--- Description of the task ---
Which lines below fall between the one containing "## Performance and Results" and the one containing "- **Enhance user"? Repeat them exactly, counting both of those lines, and add nothing else.

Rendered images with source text
────────

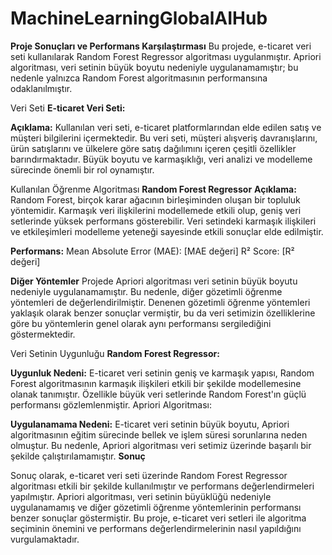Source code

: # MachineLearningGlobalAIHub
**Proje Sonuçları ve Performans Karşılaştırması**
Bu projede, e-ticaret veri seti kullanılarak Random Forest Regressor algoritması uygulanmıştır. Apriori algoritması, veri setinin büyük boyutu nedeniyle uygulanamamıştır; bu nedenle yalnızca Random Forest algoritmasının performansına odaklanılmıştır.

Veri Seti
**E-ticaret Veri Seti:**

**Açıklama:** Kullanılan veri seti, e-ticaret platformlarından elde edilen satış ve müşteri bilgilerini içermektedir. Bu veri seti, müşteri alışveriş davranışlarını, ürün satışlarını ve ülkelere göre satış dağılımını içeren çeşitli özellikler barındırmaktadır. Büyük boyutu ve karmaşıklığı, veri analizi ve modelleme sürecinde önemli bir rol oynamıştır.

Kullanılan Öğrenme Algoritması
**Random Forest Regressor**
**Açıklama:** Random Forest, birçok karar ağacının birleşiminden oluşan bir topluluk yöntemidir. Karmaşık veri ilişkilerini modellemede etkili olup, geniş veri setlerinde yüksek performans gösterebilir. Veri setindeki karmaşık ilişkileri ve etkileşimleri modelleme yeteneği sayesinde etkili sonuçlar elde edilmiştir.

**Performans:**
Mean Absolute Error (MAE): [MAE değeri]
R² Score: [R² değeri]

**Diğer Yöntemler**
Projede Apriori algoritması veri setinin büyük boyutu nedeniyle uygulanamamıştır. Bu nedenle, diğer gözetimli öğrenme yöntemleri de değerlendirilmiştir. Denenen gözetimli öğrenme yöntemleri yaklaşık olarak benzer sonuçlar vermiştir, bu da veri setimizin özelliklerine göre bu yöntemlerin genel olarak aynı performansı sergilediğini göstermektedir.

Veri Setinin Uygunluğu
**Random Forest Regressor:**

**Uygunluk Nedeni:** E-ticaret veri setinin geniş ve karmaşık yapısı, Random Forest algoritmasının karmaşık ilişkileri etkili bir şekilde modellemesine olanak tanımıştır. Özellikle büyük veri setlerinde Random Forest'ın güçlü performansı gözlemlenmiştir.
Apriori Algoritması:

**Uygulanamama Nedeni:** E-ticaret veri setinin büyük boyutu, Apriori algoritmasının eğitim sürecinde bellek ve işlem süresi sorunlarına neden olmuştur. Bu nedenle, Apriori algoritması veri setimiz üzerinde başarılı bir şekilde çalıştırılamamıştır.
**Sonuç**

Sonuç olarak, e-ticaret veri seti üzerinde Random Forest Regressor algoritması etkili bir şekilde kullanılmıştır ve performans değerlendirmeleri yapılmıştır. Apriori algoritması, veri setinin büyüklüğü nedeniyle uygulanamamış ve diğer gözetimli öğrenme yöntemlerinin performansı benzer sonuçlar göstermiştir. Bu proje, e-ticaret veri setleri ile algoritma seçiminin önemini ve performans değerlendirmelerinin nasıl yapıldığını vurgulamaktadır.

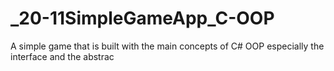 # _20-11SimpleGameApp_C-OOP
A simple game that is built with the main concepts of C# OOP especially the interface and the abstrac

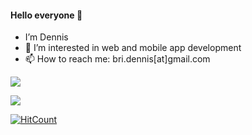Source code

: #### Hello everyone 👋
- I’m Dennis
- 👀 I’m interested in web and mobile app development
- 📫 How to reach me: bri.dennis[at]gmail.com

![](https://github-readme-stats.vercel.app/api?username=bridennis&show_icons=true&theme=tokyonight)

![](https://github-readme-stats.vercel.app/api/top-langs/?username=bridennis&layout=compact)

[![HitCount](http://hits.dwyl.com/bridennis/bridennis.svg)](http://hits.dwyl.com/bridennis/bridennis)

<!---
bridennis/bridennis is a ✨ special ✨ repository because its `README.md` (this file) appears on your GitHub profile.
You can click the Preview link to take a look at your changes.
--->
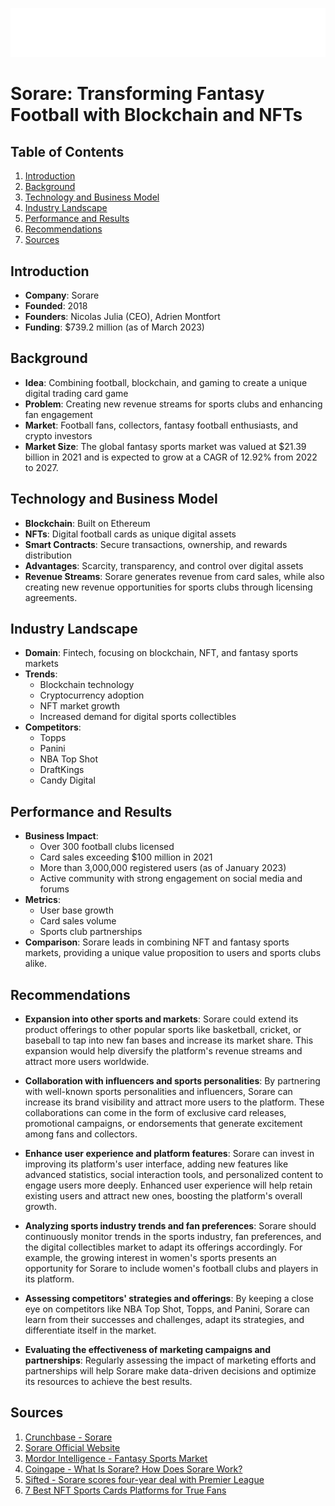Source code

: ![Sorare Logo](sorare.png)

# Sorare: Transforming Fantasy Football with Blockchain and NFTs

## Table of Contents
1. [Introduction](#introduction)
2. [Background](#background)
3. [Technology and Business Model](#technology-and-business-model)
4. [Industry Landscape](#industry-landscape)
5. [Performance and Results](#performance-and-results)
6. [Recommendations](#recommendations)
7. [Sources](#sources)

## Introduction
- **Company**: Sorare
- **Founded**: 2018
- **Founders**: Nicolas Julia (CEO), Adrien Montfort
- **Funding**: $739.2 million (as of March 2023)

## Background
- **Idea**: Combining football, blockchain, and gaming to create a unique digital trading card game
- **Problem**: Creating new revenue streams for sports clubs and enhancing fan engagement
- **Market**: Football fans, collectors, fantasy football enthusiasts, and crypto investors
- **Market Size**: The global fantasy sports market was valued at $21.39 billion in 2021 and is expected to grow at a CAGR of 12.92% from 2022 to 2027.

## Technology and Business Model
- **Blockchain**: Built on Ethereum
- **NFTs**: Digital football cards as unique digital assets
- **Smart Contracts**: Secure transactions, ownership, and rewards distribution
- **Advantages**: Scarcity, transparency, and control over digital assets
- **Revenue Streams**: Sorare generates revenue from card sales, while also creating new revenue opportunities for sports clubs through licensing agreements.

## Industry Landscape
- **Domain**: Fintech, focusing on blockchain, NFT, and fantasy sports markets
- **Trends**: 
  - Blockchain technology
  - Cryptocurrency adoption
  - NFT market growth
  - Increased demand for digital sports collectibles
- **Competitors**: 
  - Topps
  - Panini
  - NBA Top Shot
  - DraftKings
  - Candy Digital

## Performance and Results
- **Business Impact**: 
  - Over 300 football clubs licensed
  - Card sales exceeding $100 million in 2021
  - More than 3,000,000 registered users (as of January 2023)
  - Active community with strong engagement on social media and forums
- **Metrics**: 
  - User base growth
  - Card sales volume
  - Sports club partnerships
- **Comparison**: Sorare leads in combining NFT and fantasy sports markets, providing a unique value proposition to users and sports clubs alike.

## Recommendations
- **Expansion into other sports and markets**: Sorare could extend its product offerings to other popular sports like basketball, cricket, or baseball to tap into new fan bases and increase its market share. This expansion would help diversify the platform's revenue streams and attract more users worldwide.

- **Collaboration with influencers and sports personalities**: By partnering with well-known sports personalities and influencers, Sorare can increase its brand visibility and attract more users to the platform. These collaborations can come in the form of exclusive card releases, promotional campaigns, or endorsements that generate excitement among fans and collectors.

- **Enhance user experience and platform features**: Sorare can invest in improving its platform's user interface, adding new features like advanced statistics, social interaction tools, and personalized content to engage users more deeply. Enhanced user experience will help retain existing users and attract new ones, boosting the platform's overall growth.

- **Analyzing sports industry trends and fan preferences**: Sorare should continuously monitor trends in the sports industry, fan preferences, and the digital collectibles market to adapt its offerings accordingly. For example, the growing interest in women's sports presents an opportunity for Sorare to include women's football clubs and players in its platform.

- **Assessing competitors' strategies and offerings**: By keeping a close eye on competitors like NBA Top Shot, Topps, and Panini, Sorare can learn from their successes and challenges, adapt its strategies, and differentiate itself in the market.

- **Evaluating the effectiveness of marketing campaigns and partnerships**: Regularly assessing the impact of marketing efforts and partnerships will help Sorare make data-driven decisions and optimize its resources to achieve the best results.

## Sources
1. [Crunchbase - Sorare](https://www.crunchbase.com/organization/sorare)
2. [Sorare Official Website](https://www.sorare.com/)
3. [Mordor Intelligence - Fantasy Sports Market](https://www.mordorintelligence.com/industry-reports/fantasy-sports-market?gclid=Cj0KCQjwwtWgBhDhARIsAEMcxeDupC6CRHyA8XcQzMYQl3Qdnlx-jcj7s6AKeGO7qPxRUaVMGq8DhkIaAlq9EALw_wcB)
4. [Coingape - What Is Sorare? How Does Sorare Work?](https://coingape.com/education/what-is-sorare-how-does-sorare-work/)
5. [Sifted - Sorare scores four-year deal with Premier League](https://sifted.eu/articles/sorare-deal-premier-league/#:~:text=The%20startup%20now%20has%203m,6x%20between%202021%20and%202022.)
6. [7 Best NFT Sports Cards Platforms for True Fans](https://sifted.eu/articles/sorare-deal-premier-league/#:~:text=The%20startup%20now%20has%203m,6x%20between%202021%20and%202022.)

────────

--- Result of the exercise ---
## Performance and Results
- **Business Impact**: 
  - Over 300 football clubs licensed
  - Card sales exceeding $100 million in 2021
  - More than 3,000,000 registered users (as of January 2023)
  - Active community with strong engagement on social media and forums
- **Metrics**: 
  - User base growth
  - Card sales volume
  - Sports club partnerships
- **Comparison**: Sorare leads in combining NFT and fantasy sports markets, providing a unique value proposition to users and sports clubs alike.

## Recommendations
- **Expansion into other sports and markets**: Sorare could extend its product offerings to other popular sports like basketball, cricket, or baseball to tap into new fan bases and increase its market share. This expansion would help diversify the platform's revenue streams and attract more users worldwide.

- **Collaboration with influencers and sports personalities**: By partnering with well-known sports personalities and influencers, Sorare can increase its brand visibility and attract more users to the platform. These collaborations can come in the form of exclusive card releases, promotional campaigns, or endorsements that generate excitement among fans and collectors.

- **Enhance user experience and platform features**: Sorare can invest in improving its platform's user interface, adding new features like advanced statistics, social interaction tools, and personalized content to engage users more deeply. Enhanced user experience will help retain existing users and attract new ones, boosting the platform's overall growth.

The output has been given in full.